[[ INPUT RECORDS open ]]
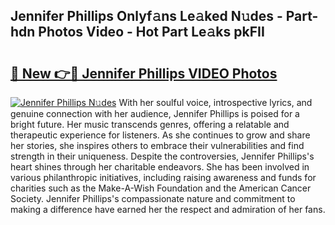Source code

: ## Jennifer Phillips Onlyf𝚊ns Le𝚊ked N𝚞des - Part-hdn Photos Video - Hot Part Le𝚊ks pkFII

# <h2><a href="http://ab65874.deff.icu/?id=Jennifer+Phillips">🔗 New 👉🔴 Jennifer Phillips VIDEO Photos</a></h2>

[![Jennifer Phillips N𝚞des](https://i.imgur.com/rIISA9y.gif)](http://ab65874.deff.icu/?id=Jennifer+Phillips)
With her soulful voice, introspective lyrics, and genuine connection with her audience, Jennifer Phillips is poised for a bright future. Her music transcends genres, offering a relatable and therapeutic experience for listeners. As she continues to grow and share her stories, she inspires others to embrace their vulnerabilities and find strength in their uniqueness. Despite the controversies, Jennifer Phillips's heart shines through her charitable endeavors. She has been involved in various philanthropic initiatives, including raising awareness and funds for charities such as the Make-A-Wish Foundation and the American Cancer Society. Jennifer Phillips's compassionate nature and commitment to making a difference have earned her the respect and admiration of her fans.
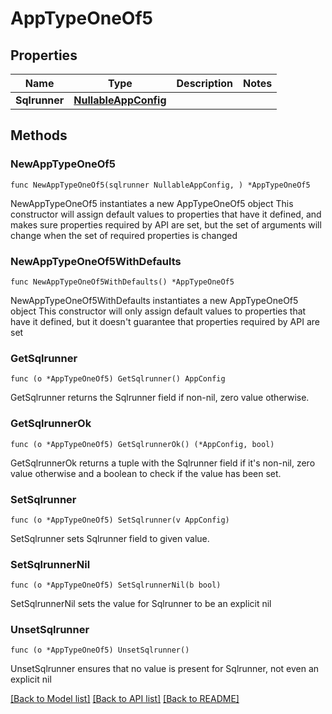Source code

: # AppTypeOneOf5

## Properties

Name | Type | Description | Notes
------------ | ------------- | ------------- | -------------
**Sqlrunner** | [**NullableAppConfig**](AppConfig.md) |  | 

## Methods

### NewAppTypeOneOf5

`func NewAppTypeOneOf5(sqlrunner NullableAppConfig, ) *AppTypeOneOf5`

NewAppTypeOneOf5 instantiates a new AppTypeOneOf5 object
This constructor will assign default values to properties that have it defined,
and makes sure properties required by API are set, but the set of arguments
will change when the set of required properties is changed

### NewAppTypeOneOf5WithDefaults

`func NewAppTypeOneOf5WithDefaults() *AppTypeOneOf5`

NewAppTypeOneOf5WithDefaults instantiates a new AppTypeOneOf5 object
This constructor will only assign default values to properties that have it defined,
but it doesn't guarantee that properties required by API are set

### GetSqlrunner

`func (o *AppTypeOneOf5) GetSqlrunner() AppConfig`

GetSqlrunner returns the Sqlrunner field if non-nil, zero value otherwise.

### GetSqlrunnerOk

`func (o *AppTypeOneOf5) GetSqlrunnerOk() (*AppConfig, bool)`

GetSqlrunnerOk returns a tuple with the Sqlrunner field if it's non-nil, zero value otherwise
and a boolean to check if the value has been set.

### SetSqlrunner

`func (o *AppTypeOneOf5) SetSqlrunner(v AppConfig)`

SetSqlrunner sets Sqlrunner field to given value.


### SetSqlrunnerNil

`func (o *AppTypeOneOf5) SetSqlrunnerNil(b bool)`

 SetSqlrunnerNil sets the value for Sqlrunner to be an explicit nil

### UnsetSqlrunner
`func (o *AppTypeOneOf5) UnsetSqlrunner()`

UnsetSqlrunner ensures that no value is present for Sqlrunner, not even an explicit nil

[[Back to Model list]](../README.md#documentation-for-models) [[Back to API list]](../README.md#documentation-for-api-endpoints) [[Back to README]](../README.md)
[[ INPUT RECORDS closed ]]
TASK PROMPT:
Print the material word for word without images.

ANSWER TO THE PROBLEM:
Source code

: ## Jennifer Phillips Onlyf𝚊ns Le𝚊ked N𝚞des - Part-hdn Photos Video - Hot Part Le𝚊ks pkFII

# <h2><a href="http://ab65874.deff.icu/?id=Jennifer+Phillips">🔗 New 👉🔴 Jennifer Phillips VIDEO Photos</a></h2>

[![Jennifer Phillips N𝚞des](https://i.imgur.com/rIISA9y.gif)](http://ab65874.deff.icu/?id=Jennifer+Phillips)
With her soulful voice, introspective lyrics, and genuine connection with her audience, Jennifer Phillips is poised for a bright future. Her music transcends genres, offering a relatable and therapeutic experience for listeners. As she continues to grow and share her stories, she inspires others to embrace their vulnerabilities and find strength in their uniqueness. Despite the controversies, Jennifer Phillips's heart shines through her charitable endeavors. She has been involved in various philanthropic initiatives, including raising awareness and funds for charities such as the Make-A-Wish Foundation and the American Cancer Society. Jennifer Phillips's compassionate nature and commitment to making a difference have earned her the respect and admiration of her fans.
Source code

: # AppTypeOneOf5

## Properties

Name | Type | Description | Notes
------------ | ------------- | ------------- | -------------
**Sqlrunner** | [**NullableAppConfig**](AppConfig.md) |  | 

## Methods

### NewAppTypeOneOf5

`func NewAppTypeOneOf5(sqlrunner NullableAppConfig, ) *AppTypeOneOf5`

NewAppTypeOneOf5 instantiates a new AppTypeOneOf5 object
This constructor will assign default values to properties that have it defined,
and makes sure properties required by API are set, but the set of arguments
will change when the set of required properties is changed

### NewAppTypeOneOf5WithDefaults

`func NewAppTypeOneOf5WithDefaults() *AppTypeOneOf5`

NewAppTypeOneOf5WithDefaults instantiates a new AppTypeOneOf5 object
This constructor will only assign default values to properties that have it defined,
but it doesn't guarantee that properties required by API are set

### GetSqlrunner

`func (o *AppTypeOneOf5) GetSqlrunner() AppConfig`

GetSqlrunner returns the Sqlrunner field if non-nil, zero value otherwise.

### GetSqlrunnerOk

`func (o *AppTypeOneOf5) GetSqlrunnerOk() (*AppConfig, bool)`

GetSqlrunnerOk returns a tuple with the Sqlrunner field if it's non-nil, zero value otherwise
and a boolean to check if the value has been set.

### SetSqlrunner

`func (o *AppTypeOneOf5) SetSqlrunner(v AppConfig)`

SetSqlrunner sets Sqlrunner field to given value.


### SetSqlrunnerNil

`func (o *AppTypeOneOf5) SetSqlrunnerNil(b bool)`

 SetSqlrunnerNil sets the value for Sqlrunner to be an explicit nil

### UnsetSqlrunner
`func (o *AppTypeOneOf5) UnsetSqlrunner()`

UnsetSqlrunner ensures that no value is present for Sqlrunner, not even an explicit nil

[[Back to Model list]](../README.md#documentation-for-models) [[Back to API list]](../README.md#documentation-for-api-endpoints) [[Back to README]](../README.md)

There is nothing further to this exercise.